▶ _WHAT TO WORK ON_
Pictures aside, repeat all the entries below exactly as they appear.

* * * * * * * * *

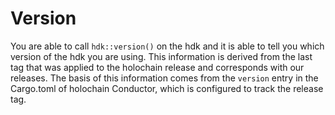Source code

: # Version
You are able to call `hdk::version()` on the hdk and it is able to tell you which version of the hdk you are using. This information is derived from the last tag that was applied to the holochain release and corresponds with our releases. The basis of this information comes from the `version` entry in the Cargo.toml of holochain Conductor, which is configured to track the release tag.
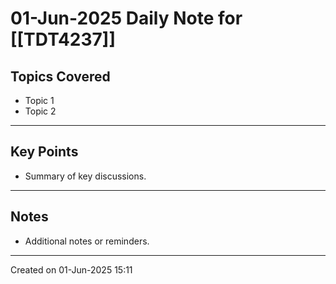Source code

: # 01-Jun-2025 Daily Note for [[TDT4237]]

## Topics Covered
- Topic 1
- Topic 2

---
## Key Points
- Summary of key discussions.

---
## Notes
- Additional notes or reminders.

---

Created on 01-Jun-2025 15:11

* * * * * * * * *

▶ _ANSWER SPACE_
Source code

: # Version
You are able to call `hdk::version()` on the hdk and it is able to tell you which version of the hdk you are using. This information is derived from the last tag that was applied to the holochain release and corresponds with our releases. The basis of this information comes from the `version` entry in the Cargo.toml of holochain Conductor, which is configured to track the release tag.
Source code

: # 01-Jun-2025 Daily Note for [[TDT4237]]

## Topics Covered
- Topic 1
- Topic 2

---
## Key Points
- Summary of key discussions.

---
## Notes
- Additional notes or reminders.

---

Created on 01-Jun-2025 15:11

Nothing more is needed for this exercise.